**What you need to do**
Pick out the lines below with "quickly" and list them.

**Supplied material**
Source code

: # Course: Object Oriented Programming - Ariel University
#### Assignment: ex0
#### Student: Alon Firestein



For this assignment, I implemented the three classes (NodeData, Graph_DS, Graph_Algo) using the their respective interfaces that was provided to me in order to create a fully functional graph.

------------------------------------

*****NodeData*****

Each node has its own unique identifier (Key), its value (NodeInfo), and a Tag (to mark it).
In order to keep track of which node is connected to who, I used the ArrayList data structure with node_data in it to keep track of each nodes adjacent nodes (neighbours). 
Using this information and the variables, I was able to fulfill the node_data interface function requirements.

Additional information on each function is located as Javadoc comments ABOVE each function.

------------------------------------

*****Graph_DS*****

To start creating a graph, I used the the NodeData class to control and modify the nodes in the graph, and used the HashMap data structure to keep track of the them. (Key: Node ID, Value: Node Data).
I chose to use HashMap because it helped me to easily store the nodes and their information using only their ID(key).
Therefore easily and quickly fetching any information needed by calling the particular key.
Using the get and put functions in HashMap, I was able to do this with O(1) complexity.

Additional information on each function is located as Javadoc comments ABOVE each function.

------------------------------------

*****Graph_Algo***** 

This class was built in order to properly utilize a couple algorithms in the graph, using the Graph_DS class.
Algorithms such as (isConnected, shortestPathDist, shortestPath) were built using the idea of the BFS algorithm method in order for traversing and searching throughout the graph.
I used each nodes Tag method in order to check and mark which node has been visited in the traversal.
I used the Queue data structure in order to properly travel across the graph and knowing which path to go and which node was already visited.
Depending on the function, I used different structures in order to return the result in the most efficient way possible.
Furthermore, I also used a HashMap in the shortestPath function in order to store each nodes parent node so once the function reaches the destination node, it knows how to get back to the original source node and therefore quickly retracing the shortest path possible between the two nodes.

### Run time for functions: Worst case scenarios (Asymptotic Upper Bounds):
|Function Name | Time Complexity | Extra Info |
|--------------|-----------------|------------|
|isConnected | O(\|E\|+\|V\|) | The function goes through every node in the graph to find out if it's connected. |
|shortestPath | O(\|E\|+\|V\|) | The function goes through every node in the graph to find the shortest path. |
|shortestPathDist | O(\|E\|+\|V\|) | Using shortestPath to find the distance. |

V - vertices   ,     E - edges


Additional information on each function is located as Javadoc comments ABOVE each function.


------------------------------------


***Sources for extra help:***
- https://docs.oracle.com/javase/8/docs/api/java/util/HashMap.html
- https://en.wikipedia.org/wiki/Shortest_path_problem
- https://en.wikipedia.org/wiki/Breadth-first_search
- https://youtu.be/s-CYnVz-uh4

**Expected answer**
Therefore easily and quickly fetching any information needed by calling the particular key.
Furthermore, I also used a HashMap in the shortestPath function in order to store each nodes parent node so once the function reaches the destination node, it knows how to get back to the original source node and therefore quickly retracing the shortest path possible between the two nodes.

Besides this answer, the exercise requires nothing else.